* [Work to complete]
Go through the entries below line by line and tally those holding "linear"; write only the tally.

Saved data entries
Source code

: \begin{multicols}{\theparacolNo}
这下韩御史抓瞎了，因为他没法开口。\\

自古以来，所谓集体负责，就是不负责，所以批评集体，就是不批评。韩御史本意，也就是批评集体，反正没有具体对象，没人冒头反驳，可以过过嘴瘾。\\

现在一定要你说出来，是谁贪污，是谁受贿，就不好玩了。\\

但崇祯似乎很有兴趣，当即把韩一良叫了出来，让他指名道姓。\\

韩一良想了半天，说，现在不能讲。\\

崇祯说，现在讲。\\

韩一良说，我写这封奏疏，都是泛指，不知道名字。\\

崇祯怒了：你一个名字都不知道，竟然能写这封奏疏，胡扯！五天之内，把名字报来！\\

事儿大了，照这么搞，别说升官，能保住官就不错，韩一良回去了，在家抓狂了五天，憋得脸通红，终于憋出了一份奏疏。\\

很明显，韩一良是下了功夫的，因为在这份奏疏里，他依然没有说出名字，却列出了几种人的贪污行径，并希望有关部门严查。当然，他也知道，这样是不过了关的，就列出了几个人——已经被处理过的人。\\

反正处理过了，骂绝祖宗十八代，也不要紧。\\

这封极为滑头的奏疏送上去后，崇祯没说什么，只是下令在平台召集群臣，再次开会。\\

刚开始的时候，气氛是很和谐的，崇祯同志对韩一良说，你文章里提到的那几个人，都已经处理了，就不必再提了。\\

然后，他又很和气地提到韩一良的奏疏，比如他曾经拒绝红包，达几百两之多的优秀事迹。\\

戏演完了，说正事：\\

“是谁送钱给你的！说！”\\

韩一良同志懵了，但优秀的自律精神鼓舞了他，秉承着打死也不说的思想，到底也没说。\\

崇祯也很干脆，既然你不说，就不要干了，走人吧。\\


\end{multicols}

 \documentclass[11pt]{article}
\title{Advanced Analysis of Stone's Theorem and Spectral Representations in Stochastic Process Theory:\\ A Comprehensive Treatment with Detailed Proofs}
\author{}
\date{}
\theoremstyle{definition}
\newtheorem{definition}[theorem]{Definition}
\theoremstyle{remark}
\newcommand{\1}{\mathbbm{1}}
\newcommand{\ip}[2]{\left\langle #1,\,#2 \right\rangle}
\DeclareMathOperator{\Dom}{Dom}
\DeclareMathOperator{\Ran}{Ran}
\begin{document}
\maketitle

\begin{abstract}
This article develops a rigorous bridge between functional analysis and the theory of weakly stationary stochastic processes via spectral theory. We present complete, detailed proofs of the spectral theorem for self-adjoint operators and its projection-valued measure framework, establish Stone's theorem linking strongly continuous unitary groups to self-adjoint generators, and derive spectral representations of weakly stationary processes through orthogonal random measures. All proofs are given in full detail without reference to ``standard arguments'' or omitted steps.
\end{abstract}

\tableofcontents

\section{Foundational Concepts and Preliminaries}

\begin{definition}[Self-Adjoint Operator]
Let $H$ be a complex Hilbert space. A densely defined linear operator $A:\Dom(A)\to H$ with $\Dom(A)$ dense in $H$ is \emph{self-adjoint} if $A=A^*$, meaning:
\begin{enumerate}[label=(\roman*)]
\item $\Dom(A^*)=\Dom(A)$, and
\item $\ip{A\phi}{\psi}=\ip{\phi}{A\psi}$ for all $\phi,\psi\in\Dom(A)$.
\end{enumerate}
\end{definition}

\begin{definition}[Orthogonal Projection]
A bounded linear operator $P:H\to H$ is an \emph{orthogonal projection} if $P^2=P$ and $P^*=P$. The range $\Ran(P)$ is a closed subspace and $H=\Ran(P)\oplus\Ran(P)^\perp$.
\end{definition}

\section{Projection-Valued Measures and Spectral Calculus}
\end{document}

* [Response to the task]
2